(Document images with source code)

=======

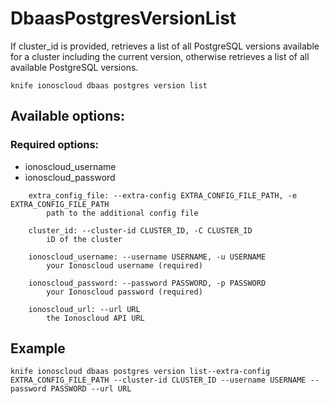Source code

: # DbaasPostgresVersionList

If cluster_id is provided, retrieves a list of all PostgreSQL versions available for a cluster including the current version, otherwise retrieves a list of all available PostgreSQL versions.

```text
knife ionoscloud dbaas postgres version list
```

## Available options:

### Required options:

* ionoscloud\_username
* ionoscloud\_password

```text
    extra_config_file: --extra-config EXTRA_CONFIG_FILE_PATH, -e EXTRA_CONFIG_FILE_PATH
        path to the additional config file

    cluster_id: --cluster-id CLUSTER_ID, -C CLUSTER_ID
        iD of the cluster

    ionoscloud_username: --username USERNAME, -u USERNAME
        your Ionoscloud username (required)

    ionoscloud_password: --password PASSWORD, -p PASSWORD
        your Ionoscloud password (required)

    ionoscloud_url: --url URL
        the Ionoscloud API URL

```
## Example

```text
knife ionoscloud dbaas postgres version list--extra-config EXTRA_CONFIG_FILE_PATH --cluster-id CLUSTER_ID --username USERNAME --password PASSWORD --url URL
```
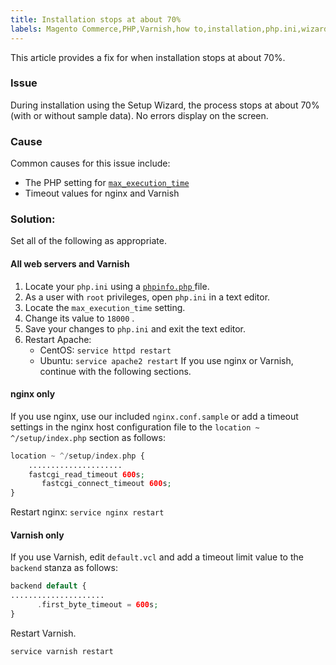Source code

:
 ```yaml
---
title: Installation stops at about 70%
labels: Magento Commerce,PHP,Varnish,how to,installation,php.ini,wizard
---
```


This article provides a fix for when installation stops at about 70%.

### Issue

During installation using the Setup Wizard, the process stops at about 70% (with or without sample data). No errors display on the screen.

### Cause

Common causes for this issue include:

* The PHP setting for [ `max_execution_time` ](http://php.net/manual/en/info.configuration.php#ini.max-execution-time) 
* Timeout values for nginx and Varnish

<h3 id="solution-">Solution:</h3>

Set all of the following as appropriate.

<h4 id="all-web-servers-and-varnish">All web servers and Varnish</h4>

1. Locate your `php.ini` using a [ `phpinfo.php` ](https://devdocs.magento.com/guides/v2.3/install-gde/prereq/optional.html#install-optional-phpinfo) file.
1. As a user with `root` privileges, open `php.ini` in a text editor.
1. Locate the `max_execution_time` setting.
1. Change its value to `18000` .
1. Save your changes to `php.ini` and exit the text editor.
1. Restart Apache:    
    * CentOS: `service httpd restart` 
    * Ubuntu: `service apache2 restart` 
If you use nginx or Varnish, continue with the following sections.    

<h4 id="nginx-only">nginx only</h4>

If you use nginx, use our included `nginx.conf.sample` or add a timeout settings in the nginx host configuration file to the `location ~ ^/setup/index.php` section as follows:

```php
location ~ ^/setup/index.php {
    .....................
    fastcgi_read_timeout 600s;
       fastcgi_connect_timeout 600s;
}
```

Restart nginx: `service nginx restart` 

<h4 id="varnish-only">Varnish only</h4>

If you use Varnish, edit `default.vcl` and add a timeout limit value to the `backend` stanza as follows:

```php
backend default {
.....................
      .first_byte_timeout = 600s;
}
```

Restart Varnish.

```php
service varnish restart
```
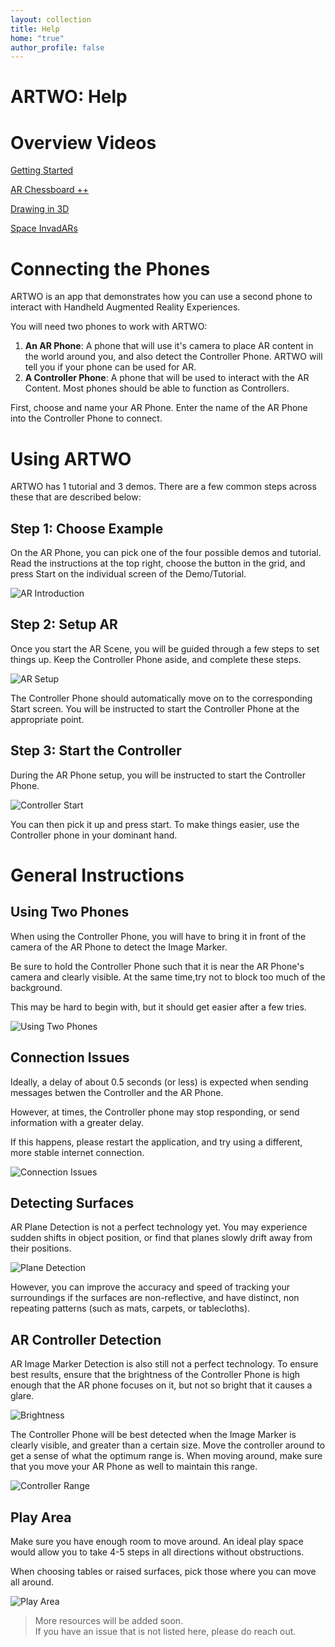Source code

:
 ```yaml
---
layout: collection
title: Help
home: "true"
author_profile: false
---
```


# ARTWO: Help

# Overview Videos

[Getting Started](https://youtu.be/_qvUBVG8dV0)

[AR Chessboard ++](https://youtu.be/-mpCb5o2tlY)

[Drawing in 3D](https://youtu.be/CHL9fPiePPM)

[Space InvadARs](https://youtu.be/E8NBma1RDC4)


# Connecting the Phones

ARTWO is an app that demonstrates how you can use a second phone to interact with Handheld Augmented Reality Experiences. 

You will need two phones to work with ARTWO:  
1. **An AR Phone**: A phone that will use it's camera to place AR content in the world around you, and also detect the Controller Phone. ARTWO will tell you if your phone can be used for AR.  
2. **A Controller Phone**: A phone that will be used to interact with the AR Content. Most phones should be able to function as Controllers.

First, choose and name your AR Phone. Enter the name of the AR Phone into the Controller Phone to connect.

# Using ARTWO
ARTWO has 1 tutorial and 3 demos. There are a few common steps across these that are described below:

## Step 1: Choose Example
On the AR Phone, you can pick one of the four possible demos and tutorial. Read the instructions at the top right, choose the button in the grid, and press Start on the individual screen of the Demo/Tutorial.

![AR Introduction]({{site.baseurl}}\media\artwo\arintro.png)

## Step 2: Setup AR

Once you start the AR Scene, you will be guided through a few steps to set things up. Keep the Controller Phone aside, and complete these steps.

![AR Setup]({{site.baseurl}}\media\artwo\arsetup.png)

The Controller Phone should automatically move on to the corresponding Start screen. You will be instructed to start the Controller Phone at the appropriate point.


## Step 3: Start the Controller

During the AR Phone setup, you will be instructed to start the Controller Phone.

![Controller Start]({{site.baseurl}}\media\artwo\ControllerModeScreen.png)

You can then pick it up and press start. To make things easier, use the Controller phone in your dominant hand.

# General Instructions

## Using Two Phones

When using the Controller Phone, you will have to bring it in front of the camera of the AR Phone to detect the Image Marker.  

Be sure to hold the Controller Phone such that it is near the AR Phone's camera and clearly visible. At the same time,try not to block too much of the background. 

This may be hard to begin with, but it should get easier after a few tries.

![Using Two Phones]({{site.baseurl}}\media\artwo\inview2.png)

## Connection Issues

Ideally, a delay of about 0.5 seconds (or less) is expected when sending messages betwen the Controller and the AR Phone.

However, at times, the Controller phone may stop responding, or send information with a greater delay.

If this happens, please restart the application, and try using a different, more stable internet connection.

![Connection Issues]({{site.baseurl}}\media\artwo\connection.png)


## Detecting Surfaces

AR Plane Detection is not a perfect technology yet. You may experience sudden shifts in object position, or find that planes slowly drift away from their positions.

![Plane Detection]({{site.baseurl}}\media\artwo\planedetection.png)

However, you can improve the accuracy and speed of tracking your surroundings if the surfaces are non-reflective, and have distinct, non repeating patterns (such as mats, carpets, or tablecloths).

## AR Controller Detection

AR Image Marker Detection is also still not a perfect technology. To ensure best results, ensure that the brightness of the Controller Phone is high enough that the AR phone focuses on it, but not so bright that it causes a glare.

![Brightness]({{site.baseurl}}\media\artwo\brightness.png)


The Controller Phone will be best detected when the Image Marker is clearly visible, and greater than a certain size. Move the controller around to get a sense of what the optimum range is. When moving around, make sure that you move your AR Phone as well to maintain this range.

![Controller Range]({{site.baseurl}}\media\artwo\controllerrange.png)


## Play Area

Make sure you have enough room to move around. An ideal play space would allow you to take 4-5 steps in all directions without obstructions.

When choosing tables or raised surfaces, pick those where you can move all around. 

![Play Area]({{site.baseurl}}\media\artwo\playarea.png)


> More resources will be added soon.  
> If you have an issue that is not listed here, please do reach out.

=======

▶ WORK REQUIRED
Across the records above, return every line that contains the word "follows".

▶ TASK SOLUTION
If you use nginx, use our included `nginx.conf.sample` or add a timeout settings in the nginx host configuration file to the `location ~ ^/setup/index.php` section as follows:
If you use Varnish, edit `default.vcl` and add a timeout limit value to the `backend` stanza as follows:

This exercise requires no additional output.